Am 7. Mai 2024 veranstaltete Inneo im Stuttgarter Kongresszentrum ICS eine Doppelveranstaltung: Neben der Fachkonferenz Digitalisierung 2024, bei der es vor allem um die technische Software rund um PTC- und Ansys-Produkte ging, fand erstmals parallel die Keyshot World statt. Hier trafen sich die Anwender und Interessenten der Visualisierungssoftware Keyshot zu ihrem jährlichen Update zu Technologie und Methoden. Die Fachkonferenz bot Keynotes und Kundenvorträge, Fachvorträge und vor allem viel Gelegenheit zum Gespräch – mit Inneo-Vertretern und anderen Anwendern.
Inneo-Geschäftsführer Helmut Haas begrüßte 750 Besucher auf der Fachkonferenz Digitalisierung – ein „Alltime High“, wie er sagte.
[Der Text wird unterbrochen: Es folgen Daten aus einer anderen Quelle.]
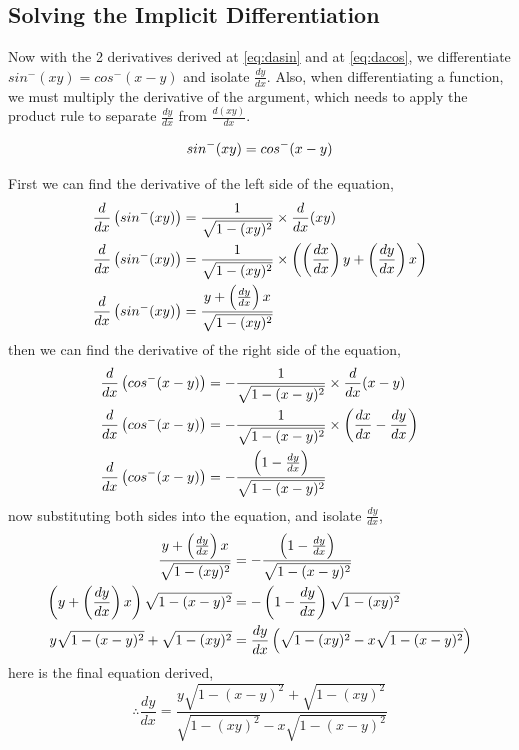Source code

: \documentclass[12pt, titlepage]{article}
\begin{document}
    \subsection{Solving the Implicit Differentiation}
    Now with the 2 derivatives derived at \eqref{eq:dasin} and at \eqref{eq:dacos}, we differentiate $sin^{-}( xy) =cos^{-}( x-y)$ and isolate $\frac{dy}{dx}$. Also, when differentiating a function, we must multiply the derivative of the argument, which needs to apply the product rule to separate $\frac{dy}{dx}$ from $\frac{d(xy)}{dx}$.

    \begin{equation}
        \centering
            sin^{-}( xy) =cos^{-}( x-y)
    \end{equation}
    
    First we can find the derivative of the left side of the equation, 
    \begin{align}
        \centering
        \frac{d}{dx}\left( sin^{-}( xy)\right) &=\frac{1}{\sqrt{1-( xy)^{2}}} \times \frac{d}{dx}( xy)\\
        \frac{d}{dx}\left( sin^{-}( xy)\right) &=\frac{1}{\sqrt{1-( xy)^{2}}} \times \left(\left(\frac{dx}{dx}\right) y+\left(\frac{dy}{dx}\right) x\right)\\
        \frac{d}{dx}\left( sin^{-}( xy)\right) &=\frac{y+\left(\frac{dy}{dx}\right) x}{\sqrt{1-( xy)^{2}}}
    \end{align}
    then we can find the derivative of the right side of the equation,
    \begin{align}
        \centering
        \frac{d}{dx}\left( cos^{-}( x-y)\right) &=-\frac{1}{\sqrt{1-( x-y)^{2}}} \times \frac{d}{dx}( x-y)\\
            \frac{d}{dx}\left( cos^{-}( x-y)\right) &=-\frac{1}{\sqrt{1-( x-y)^{2}}} \times \left(\frac{dx}{dx} -\frac{dy}{dx}\right)\\
            \frac{d}{dx}\left( cos^{-}( x-y)\right) &=-\frac{\left( 1-\frac{dy}{dx}\right)}{\sqrt{1-( x-y)^{2}}}
    \end{align}
    now substituting both sides into the equation, and isolate $\frac{dy}{dx}$,
    \begin{align}
    \centering
        \frac{y+\left(\frac{dy}{dx}\right) x}{\sqrt{1-( xy)^{2}}} &=-\frac{\left( 1-\frac{dy}{dx}\right)}{\sqrt{1-( x-y)^{2}}}\\
        \left( y+\left(\frac{dy}{dx}\right) x\right)\sqrt{1-( x-y)^{2}} &=-\left( 1-\frac{dy}{dx}\right)\sqrt{1-( xy)^{2}}\\
        y\sqrt{1-( x-y)^{2}} +\sqrt{1-( xy)^{2}} &=\frac{dy}{dx}\left(\sqrt{1-( xy)^{2}} -x\sqrt{1-( x-y)^{2}}\right)
    \end{align}
    here is the final equation derived,
    \begin{equation}
        \therefore \frac{dy}{dx} =\frac{y\sqrt{1-( x-y)^{2}} +\sqrt{1-( xy)^{2}}}{\sqrt{1-( xy)^{2}} -x\sqrt{1-( x-y)^{2}}}
    \end{equation}
\end{document}
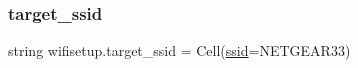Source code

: \mbox{\label{namespacewifisetup_ab08d35f8dc6e6fb77b0af4052fac39a0}} 
\subsubsection{\texorpdfstring{target\+\_\+ssid}{target\_ssid}}
{\footnotesize\ttfamily string wifisetup.\+target\+\_\+ssid = \textquotesingle{}Cell(\hyperlink{namespacewifisetup_a4bc2f11329825548456f3142bdee0089}{ssid}=N\+E\+T\+G\+E\+A\+R33)\textquotesingle{}}

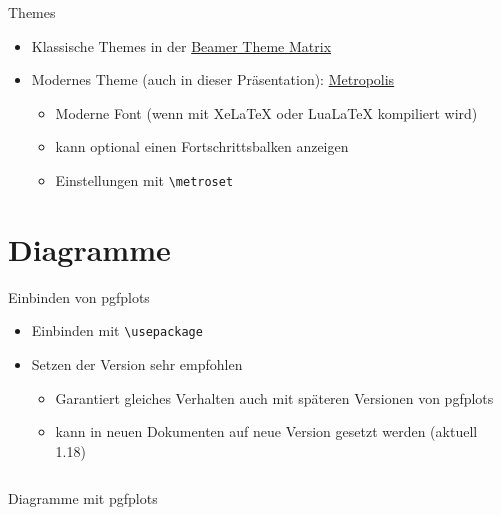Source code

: \documentclass[presentation,aspectratio=169]{beamer}
\begin{document}
\begin{frame}[fragile]{Themes}
  \begin{itemize}
    \item Klassische Themes in der \href{https://hartwork.org/beamer-theme-matrix/}{Beamer Theme Matrix}
    \item Modernes Theme (auch in dieser Präsentation): \href{https://ctan.org/pkg/beamertheme-metropolis}{Metropolis}
      \begin{itemize}
        \item Moderne Font (wenn mit Xe\LaTeX{} oder Lua\LaTeX{} kompiliert wird)
        \item kann optional einen Fortschrittsbalken anzeigen
        \item Einstellungen mit \verb|\metroset|
      \end{itemize}
  \end{itemize}
\end{frame}

\section{Diagramme}

\begin{frame}[fragile]{Einbinden von pgfplots}
  \begin{itemize}
    \item Einbinden mit \verb|\usepackage|
    \item Setzen der Version sehr empfohlen
      \begin{itemize}
        \item Garantiert gleiches Verhalten auch mit späteren Versionen von pgfplots
        \item kann in neuen Dokumenten auf neue Version gesetzt werden (aktuell 1.18)
      \end{itemize}
  \end{itemize}
  \inputminted{latex}{codebeispiele/pgfplots-setup.tex}
\end{frame}

\begin{frame}[fragile]{Diagramme mit pgfplots}
  \begin{columns}
    \begin{column}{.49\textwidth}
      
    \end{column}
    \begin{column}{.5\textwidth}
      \inputminted{latex}{codebeispiele/pgfplots.tex}
    \end{column}
  \end{columns}
\end{frame}
\end{document}
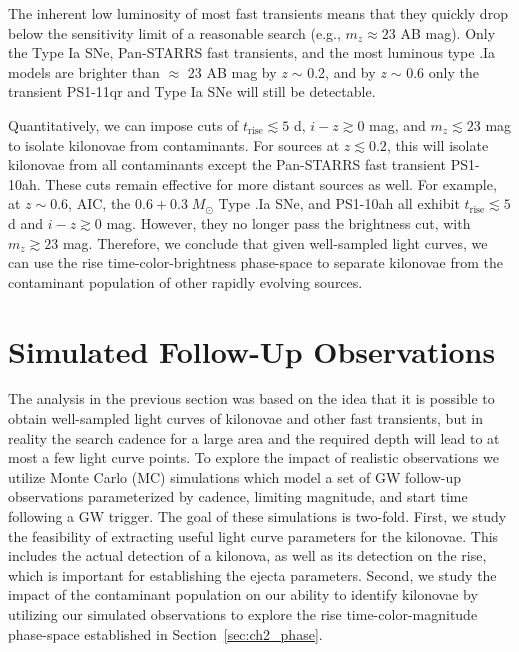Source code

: The inherent low luminosity of most fast transients means that they quickly drop below the sensitivity limit of a reasonable search (e.g., $m_z \approx 23$ AB mag). Only the Type Ia SNe, Pan-STARRS fast transients, and the most luminous type .Ia models are brighter than $\approx$ 23 AB mag by {\em z} $\sim$ 0.2, and by {\em z} $\sim$ 0.6 only the transient PS1-11qr and Type Ia SNe will still be detectable.

Quantitatively, we can impose cuts of $t_{\text{rise}} \lesssim  5$ d, $i-z \gtrsim 0$ mag, and $m_z \lesssim 23$ mag to isolate kilonovae from contaminants. For sources at $z \lesssim 0.2$, this will isolate kilonovae from all contaminants except the Pan-STARRS fast transient PS1-10ah. These cuts remain effective for more distant sources as well. For example, at $z\sim0.6$, AIC, the $0.6+0.3\;M_{\odot}$ Type .Ia SNe, and PS1-10ah all exhibit $t_{\text{rise}} \lesssim  5$ d and $i-z \gtrsim 0$ mag. However, they no longer pass the brightness cut, with $m_z \gtrsim 23$ mag. Therefore, we conclude that given well-sampled light curves, we can use the rise time-color-brightness phase-space to separate kilonovae from the contaminant population of other rapidly evolving sources.

\section{Simulated Follow-Up Observations}
\label{sec:ch2_MCsims}
The analysis in the previous section was based on the idea that it is possible to obtain well-sampled light curves of kilonovae and other fast transients, but in reality the search cadence for a large area and the required depth will lead to at most a few light curve points. To explore the impact of realistic observations we utilize Monte Carlo (MC) simulations which model a set of GW follow-up observations parameterized by cadence, limiting magnitude, and start time following a GW trigger.  The goal of these simulations is two-fold. First, we study the feasibility of extracting useful light curve parameters for the kilonovae. This includes the actual detection of a kilonova, as well as its detection on the rise, which is important for establishing the ejecta parameters. Second, we study the impact of the contaminant population on our ability to identify kilonovae by utilizing our simulated observations to explore the rise time-color-magnitude phase-space established in Section~\ref{sec:ch2_phase}.

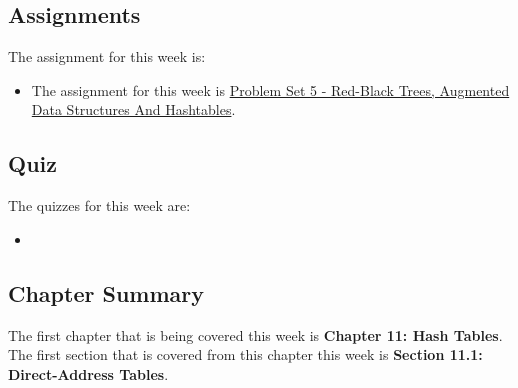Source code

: \subsection{Assignments}

The assignment for this week is:

\begin{itemize}
    \item The assignment for this week is \href{https://github.com/QuantumCompiler/CU/tree/main/CSPB%203104%20-%20Algorithms/CSPB%203104%20-%20Assignments/CSPB%203104%20-%20Problem%20Sets/CSPB%203104%20-%20Problem%20Set%205%20-%20Red-Black%20Trees%2C%20Augmented%20Data%20Structures%20And%20Hashtables}{Problem Set 5 - Red-Black Trees, Augmented Data Structures And Hashtables}. 
\end{itemize}

\subsection{Quiz}

The quizzes for this week are:

\begin{itemize}
    \item {} \textbullet {} 
\end{itemize}

\subsection{Chapter Summary}

The first chapter that is being covered this week is \textbf{Chapter 11: Hash Tables}. The first section that is covered from this chapter this week is \textbf{Section 11.1: Direct-Address Tables}.

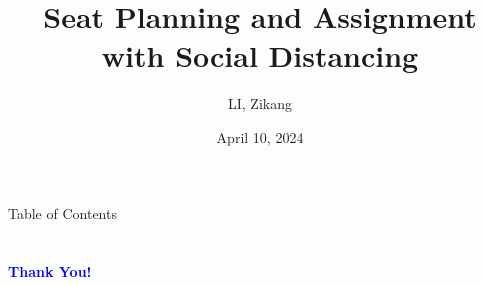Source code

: \documentclass[aspectratio=43]{beamer}
\title{Seat Planning and Assignment with Social Distancing} %
\author[LI]{LI, Zikang}
\institute[HKUST]{
    IEDA%
    \\%
    The Hong Kong University of Science and Technology%
} %
\date{April 10, 2024}
\begin{document}
    \frame{\titlepage}

    \begin{frame}{Table of Contents}
        \tableofcontents
    \end{frame}
    
    
    
    
    
    
    
    
    
    

    \section{}
    \begin{frame}{}
        \centering
            \Huge\bfseries
        \textcolor{blue}{Thank You!}
    \end{frame}
\end{document}
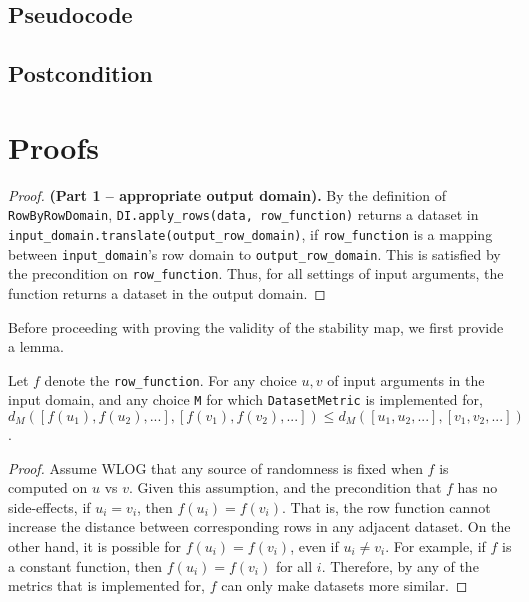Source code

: \documentclass{article}
\begin{document}
\subsection*{Pseudocode}


\subsection*{Postcondition}

\section{Proofs}

\begin{proof} \textbf{(Part 1 -- appropriate output domain).}
    By the definition of \texttt{RowByRowDomain}, \texttt{DI.apply\_rows(data, row\_function)} returns a dataset in \texttt{input\_domain.translate(output\_row\_domain)},
    if \texttt{row\_function} is a mapping between \texttt{input\_domain}'s row domain to \texttt{output\_row\_domain}.
    This is satisfied by the precondition on \texttt{row\_function}.
    Thus, for all settings of input arguments, the function returns a dataset in the output domain.
\end{proof}

Before proceeding with proving the validity of the stability map, we first provide a lemma.

\begin{lemma}
    \label{f-sim}
    Let $f$ denote the \texttt{row\_function}.
    For any choice $u, v$ of input arguments in the input domain, and any choice \texttt{M} for which \texttt{DatasetMetric} is implemented for,
    $d_{M}([f(u_1), f(u_2), ...], [f(v_1), f(v_2), ...]) \le d_{M}([u_1, u_2, ...], [v_1, v_2, ...])$.
\end{lemma}

\begin{proof}
    Assume WLOG that any source of randomness is fixed when $f$ is computed on $u$ vs $v$.
    Given this assumption, and the precondition that $f$ has no side-effects,
    if $u_i = v_i$, then $f(u_i) = f(v_i)$.
    That is, the row function cannot increase the distance between corresponding rows in any adjacent dataset.
    On the other hand, it is possible for $f(u_i) = f(v_i)$, even if $u_i \neq v_i$.
    For example, if $f$ is a constant function, then $f(u_i) = f(v_i)$ for all $i$.
    Therefore, by any of the metrics that  is implemented for,
    $f$ can only make datasets more similar.
\end{proof}
\end{document}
Digitalisierung sei eine Reise, kein Ziel, und dementsprechend sehe sich Inneo als Reisebegleiter oder Sherpa, der seine Kunden auf dem Weg in die digitale Zukunft begleitet. Wichtig sei dabei, wie einer Reise, das Richtige im Gepäck zu haben, also die richtigen Grundlagen zu legen, um die Reise problemlos bewältigen zu können.
Die Herausforderungen unserer Zeit – Nachhaltigkeit, Digitalisierung und Demografie – will Haas gemeinsam mit den Kunden angehen. Dabei ist das Unternehmen seit Langem weit über den Bereich CAD/PLM hinausgewachsen, wie die nächste Keynote unterstrich: Martin Gross, Manager Channel Sales, Germany bei NetApp, präsentierte die Angebote seines Unternehmens rund um intelligente Dateninfrastruktur. „IT ohne Daten ist nichts“ sagte er und „80 Prozent der Daten werden nur einmal genutzt.“ Hier sieht Gross große Chancen, um mit Hilfe künstlicher Intelligenz aus diesen Daten weitere Erkenntnisse zu gewinnen.
Albrecht Gill, Director EMEA Channel Strategy and Programs bei Ansys EMEA, betonte die gute Zusammenarbeit mit dem Ellwangener Systemhaus: „Mit Inneo bringen wir die PS auf die Straße.“ Ansys sieht sich als wichtiger Spieler im Bereich der Nachhaltigkeit, beispielweise wenn es darum geht, Produkte auf weniger energieintensive Materialien umzustellen. Hier biete Simulation die Gewähr, dass die Qualität nicht unter dem Wechsel des Materials leidet.
Einen seiner ersten Auftritte als CEO von PTC in Deutschland hatte Neil Barua auf der Fachkonferenz Digitalisierung. Er unterstrich, wie wichtig Software geworden ist: Das gesamte Apollo 11-Programm basierte auf 145.000 Zeilen Quellcode, ein aktuelles Auto benötigt 150 Millionen Codezeilen. Softwareentwicklung ist schneller als die von Hardware, Software bietet die Möglichkeit, seine Produkte einzigartig zu machen, Software bedeutet aber auch, dass sich ein Unternehmen neuen Konkurrenten gegenübersieht.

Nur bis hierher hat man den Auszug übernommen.